16 My Mission (1)

With a screeching protest, the door closed behind me.

This time, I was determined that I would give him no fault to find with me. I would let him know that I was worth the part and his favor. "Your Majesty," I said indifferently as I kneeled in perfectly crisp angles. If I were to play this part, I would play it well.

After a momentary pause, I was granted relief. "You may rise." His voice was dry, an edge of fatigue seeped into every word.

I looked up to find his back faced toward me as he gazed intently at the wall. Suddenly, it hit me, and the otherwise empty room and he both became disproportionately small in comparison to the giant canvas that spanned the entire surface.

For such a vast frame, I was surprised that I hadn't noticed it last time. Its smooth and slightly faded texture blended in with the scholarlike tranquility of the room, and its humbleness only accentuated its elegance and grandeur.

Painted rivers and roads alike coursed through the screen in strokes of ink, and fine print marked off major cities and capitals. With each careful flourish of the brush, the curves of the land nestled into the map.

For the first time, I saw the world before my very eyes. And for the remainder of my life, I couldn't unsee it.

"Youshi, do you know where Liang is?" The mention of my name momentarily broke my trance. He had said it so naturally and without hesitation, not even a single tremor to his words as if he assumed that I had spoken to him my entire lifetime.

But standing in front of this giant map that seemed to carry the burden of the entire world, there was a sense of guilt as I considered personal emotions instead of the larger picture at stake. Hastily, I changed the direction of my thoughts.

Before, the apothecary and my uncle and aunt's house had been my entire world. Even when I dared to venture out of it and looked into the far distance, all I saw were the pasture lands that stretched on for seemingly forever. It wasn't like officials had drawn lines into the ground to denote where Liang ended and the Sui or Chen began. And in this world, transfers of power were as frequent as starving beggars anyway.

I shook my head no, forgetting that I wasn't in his field of vision. Nonetheless, he must have taken my silence for a response.

"Come closer," he gestured, never breaking his gaze from the map. I took a few steps, now but a desk's distance away from the emperor and the screen.

Up close, what appeared to be an unbroken stretch of land linked together by channels and pathways was actually marked off by faint lines between regions. They were so thin in comparison to the rivers and routes that if I ever-so-squinted my eyes, they would disappear altogether.

I tracked and followed all of these borders, yet, I couldn't find Liang.

"Come stand next to me," the emperor turned and nodded in encouragement, the wrinkles near his eyes deepening as he smiled benevolently.

Gingerly, I took a few more steps, not sure whether I could move past this invisible barrier that the emperor kept around him.

He beckoned again, motioning to the empty space next to him.

I hesitantly obliged, and the distance between us shrunk by a foot and then yet another. Before I knew it, I stood at an arm's length from him, and he looked me in the eye for the first time.

"Your uncle said that he taught you how to read. Up close, it should be easier to see the names of the cities." Once he looked at me, his eyes never left. He was expecting an answer.

Over and over, I looked.

There it was.

Though it wasn't apparent, towards the middle, sandwiched between the North and the South, there the capital of Jiangling was. If the entire canvas was in the shape of a sparrow, then the kingdom of Liang was the size and position of its heart.

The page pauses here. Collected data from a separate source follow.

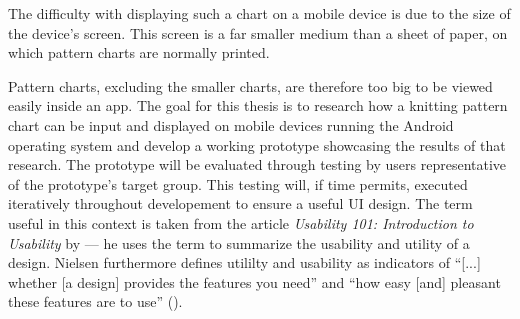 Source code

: The difficulty with displaying such a chart on a mobile device is due to the size of the device's screen. This screen is a far smaller medium than a sheet of paper, on which pattern charts are normally printed. 

Pattern charts, excluding the smaller charts, are therefore too big to be viewed easily inside an app. The goal for this thesis is to research how a knitting pattern chart can be input and displayed on mobile devices running the Android operating system and develop a working prototype showcasing the results of that research. The prototype will be evaluated through testing by users representative of the prototype's target group. This testing will, if time permits, executed iteratively throughout developement to ensure a useful \gls{UI} design. The term useful in this context is taken from the article \textit{Usability 101: Introduction to Usability} by \cite{nielsen2014} --- he uses the term to summarize the usability and utility of a design. Nielsen furthermore defines utililty and usability as indicators of ``[...] whether [a design] provides the features you need'' and ``how easy [and] pleasant these features are to use'' (\cite{nielsen2014}). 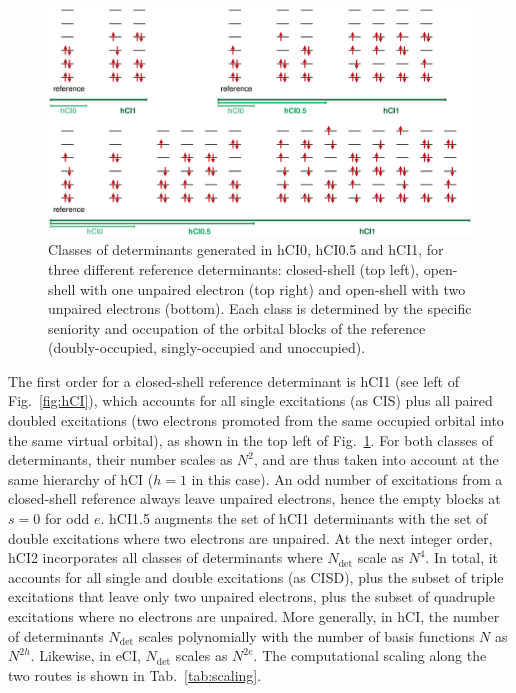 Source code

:\documentclass[aip,jcp,reprint,noshowkeys,superscriptaddress]{revtex4-1}
\newcommand{\Ndet}{N_\text{det}}
\begin{document}
\begin{figure}%
\includegraphics[width=1.0\linewidth]{determinants}
\caption{Classes of determinants generated in hCI0, hCI0.5 and hCI1, for three different reference determinants:
closed-shell (top left), open-shell with one unpaired electron (top right) and open-shell with two unpaired electrons (bottom).
Each class is determined by the specific seniority and occupation of the orbital blocks of the reference (doubly-occupied, singly-occupied and unoccupied).}
\label{fig:determinants}
\end{figure}

The first order for a closed-shell reference determinant is hCI1 (see left of Fig.~\ref{fig:hCI}), which accounts for all single excitations (as CIS) 
plus all paired doubled excitations (two electrons promoted from the same occupied orbital into the same virtual orbital),
as shown in the top left of Fig.~\ref{fig:determinants}.
For both classes of determinants, their number scales as $N^2$, and are thus taken into account at the same hierarchy of hCI ($h=1$ in this case).
An odd number of excitations from a closed-shell reference always leave unpaired electrons, hence the empty blocks at $s=0$ for odd $e$.
hCI1.5 augments the set of hCI1 determinants with the set of double excitations where two electrons are unpaired.
At the next integer order, hCI2 incorporates all classes of determinants where $\Ndet$ scale as $N^4$.
In total, it accounts for all single and double excitations (as CISD), plus the subset of triple excitations that leave only two unpaired electrons, 
plus the subset of quadruple excitations where no electrons are unpaired.
More generally, in hCI, the number of determinants $\Ndet$ scales polynomially with the number of basis functions $N$ as $N^{2h}$.
Likewise, in eCI, $\Ndet$ scales as $N^{2e}$.
The computational scaling along the two routes is shown in Tab.~\ref{tab:scaling}.
 
\end{document}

Caught between the two sides, not being fully a part of either, it was swallowed from the top and enclosed on the bottom. If I looked at it a mere moment later, it might have very well disappeared from the entire scene.

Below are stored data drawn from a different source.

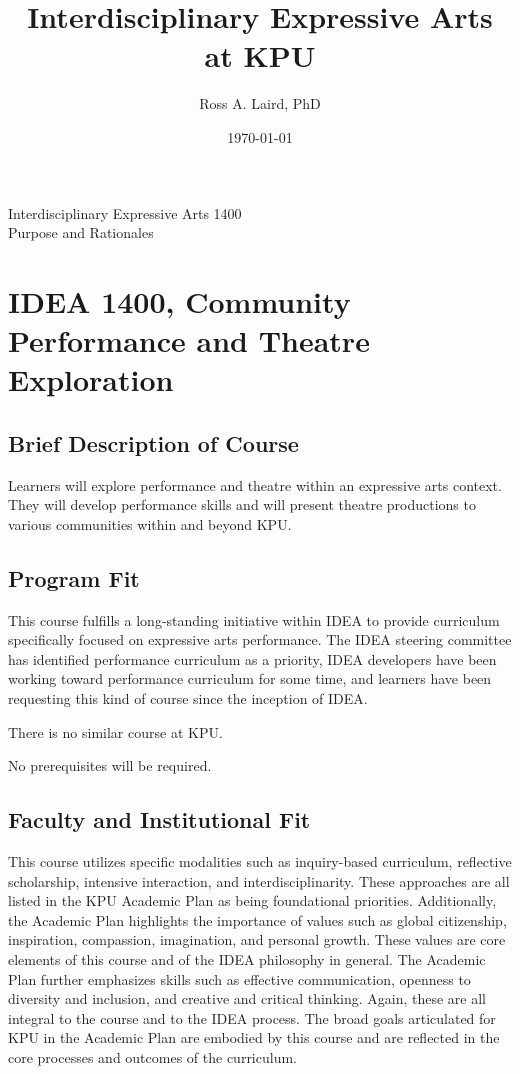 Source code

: \documentclass[letterpaper,10pt,headsepline]{scrreprt}
\author{Ross A. Laird, PhD}
\title{Interdisciplinary Expressive Arts\\ at KPU}
\date{\today}
\begin{document}
\pagestyle{empty}
\vspace*{7em} 
\begin{center}
\huge{Interdisciplinary Expressive Arts 1400}\\
\vspace*{1em} 
\large{Purpose and  Rationales}
\end{center}
\clearpage
\pagestyle{scrheadings}

\section{IDEA 1400, Community Performance and Theatre Exploration}

\subsection{Brief Description of Course}

Learners will explore performance and theatre within an expressive arts
context. They will develop performance skills and will present theatre
productions to various communities within and beyond KPU.

\subsection{Program Fit}

This course fulfills a long-standing initiative within IDEA to provide
curriculum specifically focused on expressive arts performance. The IDEA
steering committee has identified performance curriculum as a priority,
IDEA developers have been working toward performance curriculum for some
time, and learners have been requesting this kind of course since the
inception of IDEA.

There is no similar course at KPU.

No prerequisites will be required.

\subsection{Faculty and Institutional Fit}

This course utilizes specific modalities such as inquiry-based
curriculum, reflective scholarship, intensive interaction, and
interdisciplinarity. These approaches are all listed in the KPU Academic
Plan as being foundational priorities. Additionally, the Academic Plan
highlights the importance of values such as global citizenship,
inspiration, compassion, imagination, and personal growth. These values
are core elements of this course and of the IDEA philosophy in general.
The Academic Plan further emphasizes skills such as effective
communication, openness to diversity and inclusion, and creative and
critical thinking. Again, these are all integral to the course and to
the IDEA process. The broad goals articulated for KPU in the Academic
Plan are embodied by this course and are reflected in the core processes
and outcomes of the curriculum.
\end{document}
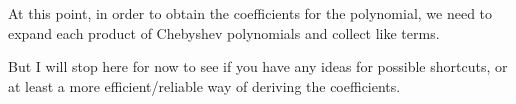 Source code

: At this point, in order to obtain the coefficients for the polynomial, we need to expand each product of Chebyshev polynomials and collect like terms.

But I will stop here for now to see if you have any ideas for possible shortcuts, or at least a more efficient/reliable way of deriving the coefficients.


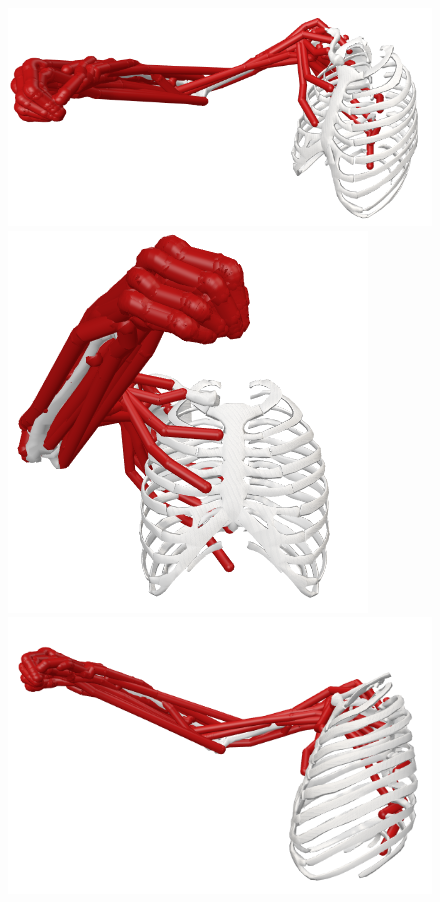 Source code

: \begin{figure}[!htb]
    \centering
    \captionsetup{justification=centering}
    \begin{minipage}{0.3\linewidth}
        \centering
        \includegraphics[trim={10 10 10 10}, clip, width=1\linewidth]{img/chapter_4/pose_2_view.png}
    \end{minipage}
    \hfill
    \begin{minipage}{0.3\linewidth}
        \captionsetup{justification=centering}
        \centering
        \includegraphics[trim={0 0 0 0}, clip, width=0.7\linewidth]{img/chapter_4/pose_2_front.png}
    \end{minipage}
    \hfill
    \begin{minipage}{0.3\linewidth}
        \captionsetup{justification=centering}
        \centering
        \includegraphics[trim={0 0 0 0}, clip, width=1\linewidth]{img/chapter_4/pose_2_side.png}

\end{minipage}
\end{figure}
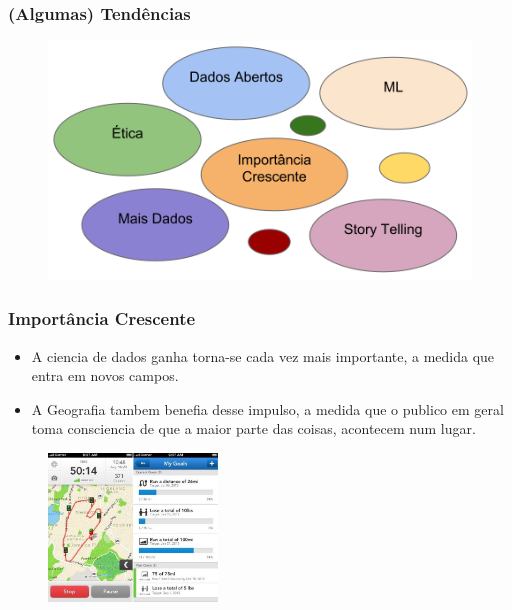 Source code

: \documentclass[hyperref={pdfpagelabels=true}]{beamer}
\begin{document}
\begin{frame}
\frametitle{(Algumas) Tend\^{e}ncias}

    \begin{figure}   
         \includegraphics[width=\textwidth]{trends.png}   
    \end{figure}     

\end{frame}

\begin{frame}
\frametitle{Import\^{a}ncia Crescente}

      \begin{itemize}    %
        \item<1->A ciencia de dados ganha torna-se cada vez mais importante, a medida que entra em novos campos.%
        \item<2->A Geografia tambem benefia desse impulso, a medida que o publico em geral toma consciencia de que a maior parte das coisas, acontecem num lugar.
      \end{itemize}                
      
    \begin{figure}   
         \includegraphics[width=0.4\textwidth]{runkeeper.jpg}   
    \end{figure} 

\end{frame}
\end{document}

"I see you've found it." He chuckled. "It was pretty hard, wasn't it?" His joking tone made it clear that the question was not meant to be answered.

"That's not the Liang kingdom today," he added, pointing to the map.

I looked towards him in confusion, not sure if the conversation would fall one way or the other.

"If you shave off a few more Southern border cities, then it becomes the Liang of today."